‘What’s going to happen to my life?’: DREAMers ask not to be forgotten as government shutdown looms

"I'm here fighting for a clean DREAM Act that can protect me so that I can protect my family."

Immigrants from California take to Capitol Hill to call on congressional lawmakers to pass a spending bill that includes provisions to help so-called DREAMers on January 19, 2018. (Photo: Esther Y. Lee)
Immigrants from California take to Capitol Hill to call on congressional lawmakers to pass a spending bill that includes provisions to help so-called DREAMers on January 19, 2018. (Photo: Esther Y. Lee)

WASHINGTON, D.C. — As President Donald Trump met with Senate Minority Leader Chuck Schumer (D-NY) Friday to avoid a government shutdown, hundreds of immigrants visited congressional offices to call on lawmakers to pass a spending bill that includes immigration provisions that help them.

Since Trump phased out his predecessor’s immigration executive action known as the Deferred Action for Childhood Arrivals (DACA) program last September, many of these so-called DREAMers have been scrambling to retain an immigration status that lawfully allows them to stay in the country. The DACA program grants temporary deportation relief and work authorization in two-year increments to certain immigrants who came to the country as children. Many of those DACA recipients have faced a wave of status expiration dates, putting them at risk of deportation.

Missael Garcia, a 27-year-old DACA recipient from Maryland, was in the nation’s capital to call on congressional representatives of his state to pass a spending bill that includes a “clean” DREAM Act.

“[I’m here] to make sure Congress commits to not sign anything if there isn’t a clean DREAM Act included … to make sure they support us,” Garcia told ThinkProgress. For him, a “clean” bill means permanent protections for people like him who have used their DACA statuses to become employed so that they can have more stable lives. He’s been able to use his DACA status to get a job with the advocacy group CASA de Maryland as a community organizer in the Baltimore region. He has also been able to work as a substitute teacher and a mentor and has saved enough money to buy a car.

For Garcia and many other DACA recipients, a “clean” bill would ideally not include provisions that increase the number of federal immigration agents who could go after their undocumented parents.
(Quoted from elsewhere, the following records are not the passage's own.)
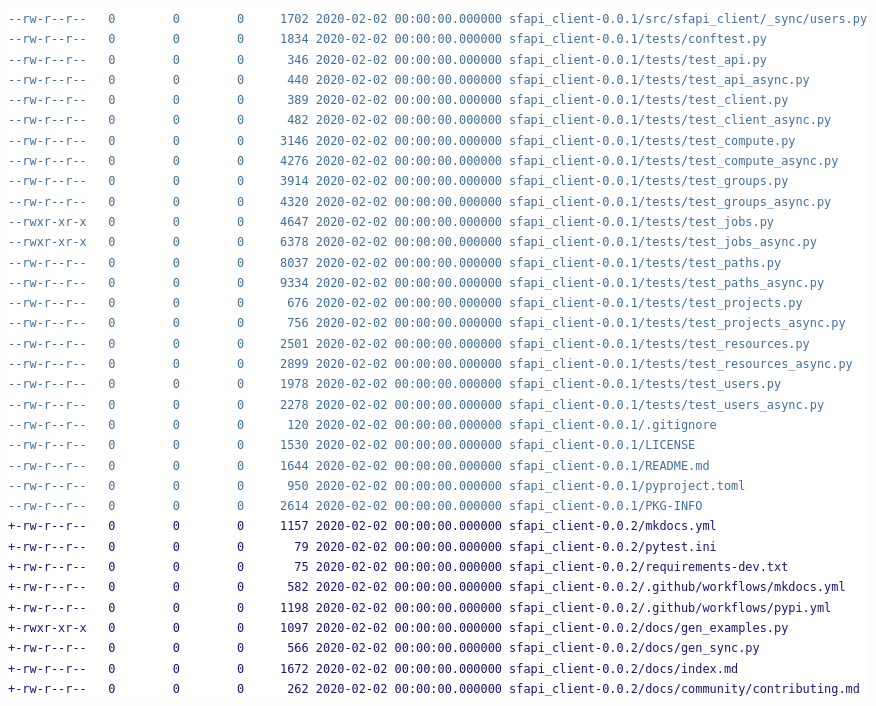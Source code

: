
 ```diff
--rw-r--r--   0        0        0     1702 2020-02-02 00:00:00.000000 sfapi_client-0.0.1/src/sfapi_client/_sync/users.py
--rw-r--r--   0        0        0     1834 2020-02-02 00:00:00.000000 sfapi_client-0.0.1/tests/conftest.py
--rw-r--r--   0        0        0      346 2020-02-02 00:00:00.000000 sfapi_client-0.0.1/tests/test_api.py
--rw-r--r--   0        0        0      440 2020-02-02 00:00:00.000000 sfapi_client-0.0.1/tests/test_api_async.py
--rw-r--r--   0        0        0      389 2020-02-02 00:00:00.000000 sfapi_client-0.0.1/tests/test_client.py
--rw-r--r--   0        0        0      482 2020-02-02 00:00:00.000000 sfapi_client-0.0.1/tests/test_client_async.py
--rw-r--r--   0        0        0     3146 2020-02-02 00:00:00.000000 sfapi_client-0.0.1/tests/test_compute.py
--rw-r--r--   0        0        0     4276 2020-02-02 00:00:00.000000 sfapi_client-0.0.1/tests/test_compute_async.py
--rw-r--r--   0        0        0     3914 2020-02-02 00:00:00.000000 sfapi_client-0.0.1/tests/test_groups.py
--rw-r--r--   0        0        0     4320 2020-02-02 00:00:00.000000 sfapi_client-0.0.1/tests/test_groups_async.py
--rwxr-xr-x   0        0        0     4647 2020-02-02 00:00:00.000000 sfapi_client-0.0.1/tests/test_jobs.py
--rwxr-xr-x   0        0        0     6378 2020-02-02 00:00:00.000000 sfapi_client-0.0.1/tests/test_jobs_async.py
--rw-r--r--   0        0        0     8037 2020-02-02 00:00:00.000000 sfapi_client-0.0.1/tests/test_paths.py
--rw-r--r--   0        0        0     9334 2020-02-02 00:00:00.000000 sfapi_client-0.0.1/tests/test_paths_async.py
--rw-r--r--   0        0        0      676 2020-02-02 00:00:00.000000 sfapi_client-0.0.1/tests/test_projects.py
--rw-r--r--   0        0        0      756 2020-02-02 00:00:00.000000 sfapi_client-0.0.1/tests/test_projects_async.py
--rw-r--r--   0        0        0     2501 2020-02-02 00:00:00.000000 sfapi_client-0.0.1/tests/test_resources.py
--rw-r--r--   0        0        0     2899 2020-02-02 00:00:00.000000 sfapi_client-0.0.1/tests/test_resources_async.py
--rw-r--r--   0        0        0     1978 2020-02-02 00:00:00.000000 sfapi_client-0.0.1/tests/test_users.py
--rw-r--r--   0        0        0     2278 2020-02-02 00:00:00.000000 sfapi_client-0.0.1/tests/test_users_async.py
--rw-r--r--   0        0        0      120 2020-02-02 00:00:00.000000 sfapi_client-0.0.1/.gitignore
--rw-r--r--   0        0        0     1530 2020-02-02 00:00:00.000000 sfapi_client-0.0.1/LICENSE
--rw-r--r--   0        0        0     1644 2020-02-02 00:00:00.000000 sfapi_client-0.0.1/README.md
--rw-r--r--   0        0        0      950 2020-02-02 00:00:00.000000 sfapi_client-0.0.1/pyproject.toml
--rw-r--r--   0        0        0     2614 2020-02-02 00:00:00.000000 sfapi_client-0.0.1/PKG-INFO
+-rw-r--r--   0        0        0     1157 2020-02-02 00:00:00.000000 sfapi_client-0.0.2/mkdocs.yml
+-rw-r--r--   0        0        0       79 2020-02-02 00:00:00.000000 sfapi_client-0.0.2/pytest.ini
+-rw-r--r--   0        0        0       75 2020-02-02 00:00:00.000000 sfapi_client-0.0.2/requirements-dev.txt
+-rw-r--r--   0        0        0      582 2020-02-02 00:00:00.000000 sfapi_client-0.0.2/.github/workflows/mkdocs.yml
+-rw-r--r--   0        0        0     1198 2020-02-02 00:00:00.000000 sfapi_client-0.0.2/.github/workflows/pypi.yml
+-rwxr-xr-x   0        0        0     1097 2020-02-02 00:00:00.000000 sfapi_client-0.0.2/docs/gen_examples.py
+-rw-r--r--   0        0        0      566 2020-02-02 00:00:00.000000 sfapi_client-0.0.2/docs/gen_sync.py
+-rw-r--r--   0        0        0     1672 2020-02-02 00:00:00.000000 sfapi_client-0.0.2/docs/index.md
+-rw-r--r--   0        0        0      262 2020-02-02 00:00:00.000000 sfapi_client-0.0.2/docs/community/contributing.md
```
“I’m here fighting for a clean DREAM Act that can protect me so that I can protect my family as the time passes,” Garcia said. “The solution is not for [more] border security. We need to fix the system within inside the country first and then work outside the country so that they can have what they want, and what we want.”

Cesar Bautista, a DACA recipient from Tennessee, came to Washington, D.C. on January 19, 2018 hoping to convince lawmakers to include immigration provisions in a must-pass spending bill. (Photo: Esther Y. Lee)
Cesar Bautista, a DACA recipient from Tennessee, came to Washington, D.C. on January 19, 2018 hoping to convince lawmakers to include immigration provisions in a must-pass spending bill. (Photo: Esther Y. Lee)
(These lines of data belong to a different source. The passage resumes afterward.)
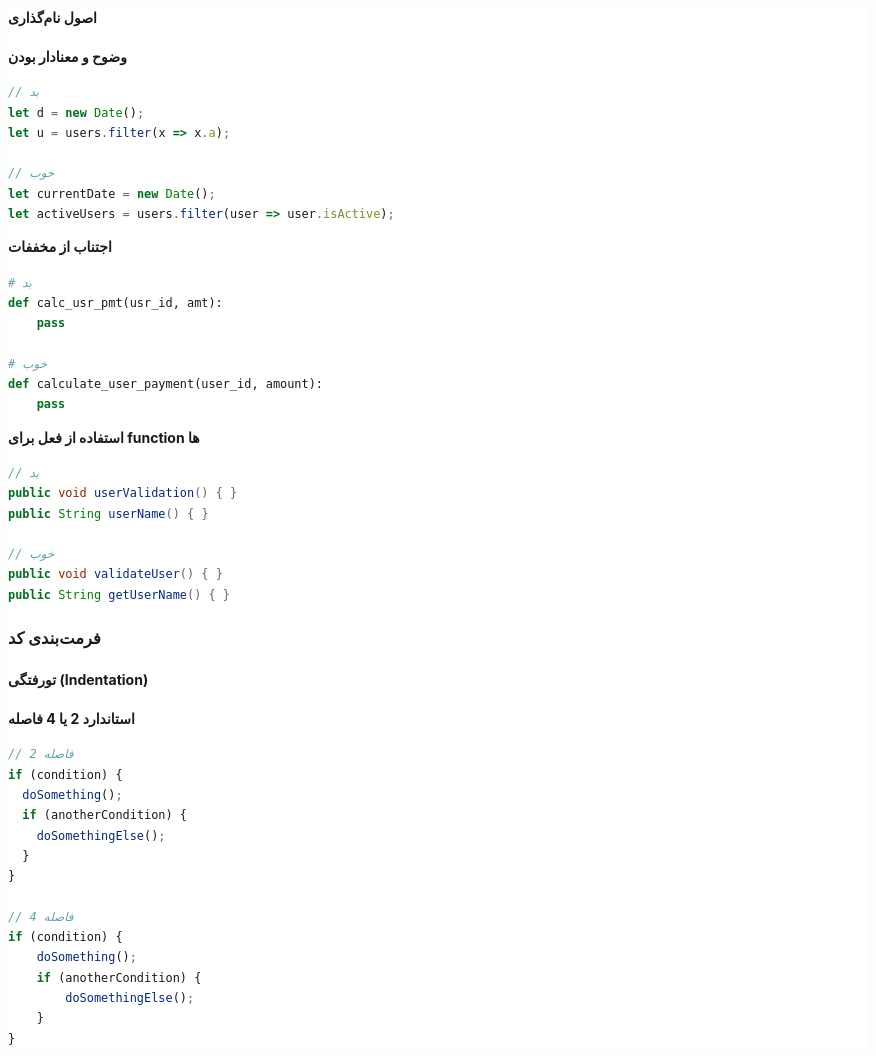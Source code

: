 #### اصول نام‌گذاری

**وضوح و معنادار بودن**
```javascript
// بد
let d = new Date();
let u = users.filter(x => x.a);

// خوب  
let currentDate = new Date();
let activeUsers = users.filter(user => user.isActive);
```

**اجتناب از مخففات**
```python
# بد
def calc_usr_pmt(usr_id, amt):
    pass

# خوب
def calculate_user_payment(user_id, amount):
    pass
```

**استفاده از فعل برای function ها**
```java
// بد
public void userValidation() { }
public String userName() { }

// خوب
public void validateUser() { }
public String getUserName() { }
```

### فرمت‌بندی کد

#### تورفتگی (Indentation)

**استاندارد 2 یا 4 فاصله**
```javascript
// 2 فاصله
if (condition) {
  doSomething();
  if (anotherCondition) {
    doSomethingElse();
  }
}

// 4 فاصله  
if (condition) {
    doSomething();
    if (anotherCondition) {
        doSomethingElse();
    }
}
```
Other DACA recipients like Cesar Bautista, a youth organizer with the Tennessee Immigrant and Refugee Rights Coalition (TIRRC), were also at the capital to meet with congressional lawmakers. Bautista gathered with a group of about 16 TIRRC organizers waiting to meet with Sen. Lamar Alexander (R-TN). The senator couldn’t meet with the group, but a staff member came by to speak with them for about ten minutes.
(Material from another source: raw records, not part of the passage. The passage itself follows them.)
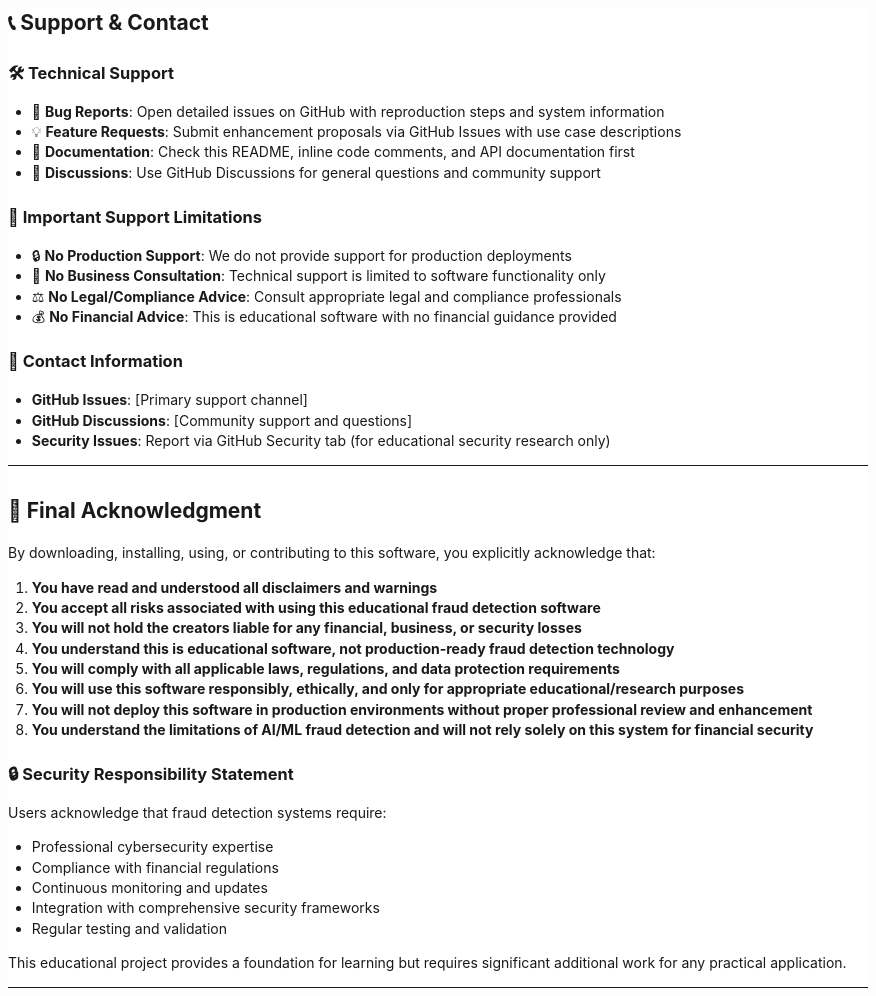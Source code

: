 
## 📞 **Support & Contact**

### 🛠️ **Technical Support**
- 🐛 **Bug Reports**: Open detailed issues on GitHub with reproduction steps and system information
- 💡 **Feature Requests**: Submit enhancement proposals via GitHub Issues with use case descriptions
- 📖 **Documentation**: Check this README, inline code comments, and API documentation first
- 💬 **Discussions**: Use GitHub Discussions for general questions and community support

### 🚨 **Important Support Limitations**
- 🔒 **No Production Support**: We do not provide support for production deployments
- 📧 **No Business Consultation**: Technical support is limited to software functionality only
- ⚖️ **No Legal/Compliance Advice**: Consult appropriate legal and compliance professionals
- 💰 **No Financial Advice**: This is educational software with no financial guidance provided

### 📧 **Contact Information**
- **GitHub Issues**: [Primary support channel]
- **GitHub Discussions**: [Community support and questions]
- **Security Issues**: Report via GitHub Security tab (for educational security research only)

---

## 🎯 **Final Acknowledgment**

By downloading, installing, using, or contributing to this software, you explicitly acknowledge that:

1. **You have read and understood all disclaimers and warnings**
2. **You accept all risks associated with using this educational fraud detection software**
3. **You will not hold the creators liable for any financial, business, or security losses**
4. **You understand this is educational software, not production-ready fraud detection technology**
5. **You will comply with all applicable laws, regulations, and data protection requirements**
6. **You will use this software responsibly, ethically, and only for appropriate educational/research purposes**
7. **You will not deploy this software in production environments without proper professional review and enhancement**
8. **You understand the limitations of AI/ML fraud detection and will not rely solely on this system for financial security**

### 🔒 **Security Responsibility Statement**
Users acknowledge that fraud detection systems require:
- Professional cybersecurity expertise
- Compliance with financial regulations
- Continuous monitoring and updates
- Integration with comprehensive security frameworks
- Regular testing and validation

This educational project provides a foundation for learning but requires significant additional work for any practical application.

---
Before the off-the-record exchange with the staffer, Bautista and others handed the individual a “report card” of the senator’s record on immigration. They gave Alexander a “B” grade, reasoning that he had voiced support for co-sponsoring a bipartisan bill from Sens. Lindsey Graham (R-SC) and Dick Durbin (D-IL), but failed to ask that it be included in the budget negotiations. The group also gave Alexander an “F” for voting through a continuing resolution in December 2017 that didn’t include immigration provisions.

Bautista told ThinkProgress after the meeting that he was “a little upset” because Alexander’s office did not say he would vote on a must-pass spending bill if it didn’t include immigration provisions.

“That’s definitely upsetting because that’s another step he can do more just like our youths were asking,” Bautista said. “I think it’s great that they were very polite to meet with us and willing to engage in the conversation.”

“I am working to get a bipartisan solution on DACA by the March deadline, but I’m not going to allow Democrats to use my support for a DACA solution as an excuse to shut down the government,” Alexander told ThinkProgress in an emailed statement on Friday. “Tennesseans sent me here to make the government work for taxpayers, not to shut it down.”

Still, Bautista has reason to be concerned if lawmakers pass a spending bill without DACA provisions. Although his DACA doesn’t expire until 2019, he’s made a pretty permanent life in Tennessee with his wife and their new daughter.

“It’s like figuring now, ‘what’s going to happen to my life? What’s going to happen to my future?” Bautista said. “Because of DACA, I have been able to get a much better job, which I’ve been able to give a much more quality [sic] life for my daughter and my wife. All of that will be lost — all that I worked for. It would be an uncertainty of my future.”